■ **WORK REQUIRED**: Every line from the beginning of the data through the line containing "Here, we have" should be reproduced exactly, and no further lines should be output.

■ **SUPPLIED INFORMATION**:
§
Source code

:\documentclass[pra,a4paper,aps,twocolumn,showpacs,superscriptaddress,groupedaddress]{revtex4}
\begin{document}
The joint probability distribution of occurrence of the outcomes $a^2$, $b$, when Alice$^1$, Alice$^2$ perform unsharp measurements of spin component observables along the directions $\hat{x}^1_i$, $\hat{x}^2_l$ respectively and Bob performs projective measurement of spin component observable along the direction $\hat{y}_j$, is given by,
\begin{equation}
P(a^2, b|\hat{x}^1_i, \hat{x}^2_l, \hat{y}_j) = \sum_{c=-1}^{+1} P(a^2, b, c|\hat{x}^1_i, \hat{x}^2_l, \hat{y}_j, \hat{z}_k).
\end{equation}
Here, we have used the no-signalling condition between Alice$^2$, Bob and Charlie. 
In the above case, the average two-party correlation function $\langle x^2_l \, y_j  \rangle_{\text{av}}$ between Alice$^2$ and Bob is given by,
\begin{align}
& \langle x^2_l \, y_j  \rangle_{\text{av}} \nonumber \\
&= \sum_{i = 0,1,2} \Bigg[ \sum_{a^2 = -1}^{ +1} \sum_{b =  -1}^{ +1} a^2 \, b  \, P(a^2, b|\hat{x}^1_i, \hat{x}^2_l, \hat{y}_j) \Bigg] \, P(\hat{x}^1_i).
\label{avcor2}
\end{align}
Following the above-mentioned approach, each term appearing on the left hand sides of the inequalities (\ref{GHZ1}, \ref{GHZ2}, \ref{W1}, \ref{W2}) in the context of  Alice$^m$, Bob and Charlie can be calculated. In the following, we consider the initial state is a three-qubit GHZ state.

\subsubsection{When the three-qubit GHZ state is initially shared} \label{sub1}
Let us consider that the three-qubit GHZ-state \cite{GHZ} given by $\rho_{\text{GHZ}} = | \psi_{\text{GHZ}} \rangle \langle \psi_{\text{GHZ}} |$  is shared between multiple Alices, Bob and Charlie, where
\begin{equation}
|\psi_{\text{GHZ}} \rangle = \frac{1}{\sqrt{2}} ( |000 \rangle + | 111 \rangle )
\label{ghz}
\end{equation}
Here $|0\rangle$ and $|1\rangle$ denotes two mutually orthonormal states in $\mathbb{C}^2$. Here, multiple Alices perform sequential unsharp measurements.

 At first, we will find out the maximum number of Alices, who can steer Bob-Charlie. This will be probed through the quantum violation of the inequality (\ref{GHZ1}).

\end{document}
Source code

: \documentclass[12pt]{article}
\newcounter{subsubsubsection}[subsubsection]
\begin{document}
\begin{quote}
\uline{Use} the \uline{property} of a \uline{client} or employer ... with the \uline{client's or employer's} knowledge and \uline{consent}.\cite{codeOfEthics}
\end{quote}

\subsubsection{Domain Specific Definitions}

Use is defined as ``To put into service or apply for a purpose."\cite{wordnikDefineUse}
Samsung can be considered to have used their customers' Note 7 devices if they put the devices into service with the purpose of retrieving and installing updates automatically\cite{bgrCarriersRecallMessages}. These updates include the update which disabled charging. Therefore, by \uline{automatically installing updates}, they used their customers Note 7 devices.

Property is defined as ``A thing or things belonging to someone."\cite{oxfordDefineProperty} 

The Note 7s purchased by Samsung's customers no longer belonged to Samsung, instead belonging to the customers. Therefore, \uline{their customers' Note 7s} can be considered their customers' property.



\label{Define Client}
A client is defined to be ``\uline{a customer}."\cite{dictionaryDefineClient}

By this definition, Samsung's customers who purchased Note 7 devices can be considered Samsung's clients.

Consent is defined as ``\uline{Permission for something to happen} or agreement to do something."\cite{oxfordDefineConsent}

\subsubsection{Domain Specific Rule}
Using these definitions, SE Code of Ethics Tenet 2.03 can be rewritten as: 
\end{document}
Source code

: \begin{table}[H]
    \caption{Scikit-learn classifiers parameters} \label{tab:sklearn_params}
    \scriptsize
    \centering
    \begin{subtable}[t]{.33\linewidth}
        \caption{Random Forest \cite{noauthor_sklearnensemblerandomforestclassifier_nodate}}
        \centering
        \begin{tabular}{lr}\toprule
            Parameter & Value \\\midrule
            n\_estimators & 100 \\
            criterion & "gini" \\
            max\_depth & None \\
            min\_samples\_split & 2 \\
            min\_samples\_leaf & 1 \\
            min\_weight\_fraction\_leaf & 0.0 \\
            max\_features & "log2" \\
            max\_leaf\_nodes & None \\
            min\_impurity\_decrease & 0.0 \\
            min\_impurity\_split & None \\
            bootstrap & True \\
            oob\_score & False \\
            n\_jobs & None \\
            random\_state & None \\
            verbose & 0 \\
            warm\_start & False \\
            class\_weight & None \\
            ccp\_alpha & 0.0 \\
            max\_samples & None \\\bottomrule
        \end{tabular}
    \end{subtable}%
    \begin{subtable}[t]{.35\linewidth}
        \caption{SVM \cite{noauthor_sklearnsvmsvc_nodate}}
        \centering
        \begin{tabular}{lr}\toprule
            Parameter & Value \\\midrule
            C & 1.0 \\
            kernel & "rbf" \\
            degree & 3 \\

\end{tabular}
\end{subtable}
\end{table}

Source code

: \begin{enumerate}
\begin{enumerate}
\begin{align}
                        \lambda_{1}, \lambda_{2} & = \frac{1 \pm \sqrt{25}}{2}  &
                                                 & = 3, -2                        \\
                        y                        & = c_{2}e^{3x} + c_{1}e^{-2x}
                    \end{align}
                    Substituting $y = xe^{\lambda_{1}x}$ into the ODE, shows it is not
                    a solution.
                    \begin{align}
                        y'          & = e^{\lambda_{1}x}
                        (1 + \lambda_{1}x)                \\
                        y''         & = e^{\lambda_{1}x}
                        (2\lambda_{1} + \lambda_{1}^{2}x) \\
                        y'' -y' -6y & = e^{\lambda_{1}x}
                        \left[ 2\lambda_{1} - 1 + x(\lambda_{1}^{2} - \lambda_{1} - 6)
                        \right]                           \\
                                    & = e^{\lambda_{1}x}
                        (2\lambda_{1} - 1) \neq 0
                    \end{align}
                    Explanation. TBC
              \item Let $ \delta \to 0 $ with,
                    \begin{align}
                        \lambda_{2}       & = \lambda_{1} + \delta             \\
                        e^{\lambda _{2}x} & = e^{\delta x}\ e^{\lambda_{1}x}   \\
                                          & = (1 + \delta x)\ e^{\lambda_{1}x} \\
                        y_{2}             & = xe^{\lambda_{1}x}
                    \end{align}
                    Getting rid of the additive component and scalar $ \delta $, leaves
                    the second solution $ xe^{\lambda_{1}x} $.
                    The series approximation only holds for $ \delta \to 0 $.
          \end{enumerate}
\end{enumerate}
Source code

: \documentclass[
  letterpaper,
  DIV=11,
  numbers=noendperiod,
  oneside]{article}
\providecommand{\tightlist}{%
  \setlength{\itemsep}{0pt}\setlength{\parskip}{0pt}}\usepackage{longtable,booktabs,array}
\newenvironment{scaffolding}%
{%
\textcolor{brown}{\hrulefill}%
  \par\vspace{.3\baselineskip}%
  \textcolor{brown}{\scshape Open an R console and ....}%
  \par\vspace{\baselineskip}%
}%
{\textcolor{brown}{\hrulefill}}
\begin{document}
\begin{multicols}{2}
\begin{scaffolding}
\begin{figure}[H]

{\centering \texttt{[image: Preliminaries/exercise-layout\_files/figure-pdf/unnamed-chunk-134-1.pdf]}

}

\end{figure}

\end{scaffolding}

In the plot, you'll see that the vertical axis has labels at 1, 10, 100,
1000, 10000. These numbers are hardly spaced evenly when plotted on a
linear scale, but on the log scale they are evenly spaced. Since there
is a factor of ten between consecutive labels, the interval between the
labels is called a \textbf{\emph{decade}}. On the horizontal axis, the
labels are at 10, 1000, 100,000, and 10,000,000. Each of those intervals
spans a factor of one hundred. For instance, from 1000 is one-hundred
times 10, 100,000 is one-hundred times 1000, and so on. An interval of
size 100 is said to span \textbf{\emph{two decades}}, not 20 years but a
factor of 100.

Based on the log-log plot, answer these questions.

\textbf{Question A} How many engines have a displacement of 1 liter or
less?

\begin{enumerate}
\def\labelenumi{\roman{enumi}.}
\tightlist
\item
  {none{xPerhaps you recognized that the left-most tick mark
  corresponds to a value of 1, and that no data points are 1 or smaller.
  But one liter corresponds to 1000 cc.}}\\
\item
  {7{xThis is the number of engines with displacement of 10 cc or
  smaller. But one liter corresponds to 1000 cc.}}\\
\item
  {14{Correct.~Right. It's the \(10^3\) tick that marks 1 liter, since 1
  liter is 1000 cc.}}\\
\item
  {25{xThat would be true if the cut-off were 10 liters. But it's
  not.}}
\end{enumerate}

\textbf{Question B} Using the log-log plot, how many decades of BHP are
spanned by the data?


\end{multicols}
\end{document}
§
■ **ANSWER FOR THIS EXERCISE**:
Source code

:\documentclass[pra,a4paper,aps,twocolumn,showpacs,superscriptaddress,groupedaddress]{revtex4}
\begin{document}
The joint probability distribution of occurrence of the outcomes $a^2$, $b$, when Alice$^1$, Alice$^2$ perform unsharp measurements of spin component observables along the directions $\hat{x}^1_i$, $\hat{x}^2_l$ respectively and Bob performs projective measurement of spin component observable along the direction $\hat{y}_j$, is given by,
\begin{equation}
P(a^2, b|\hat{x}^1_i, \hat{x}^2_l, \hat{y}_j) = \sum_{c=-1}^{+1} P(a^2, b, c|\hat{x}^1_i, \hat{x}^2_l, \hat{y}_j, \hat{z}_k).
\end{equation}
Here, we have used the no-signalling condition between Alice$^2$, Bob and Charlie. 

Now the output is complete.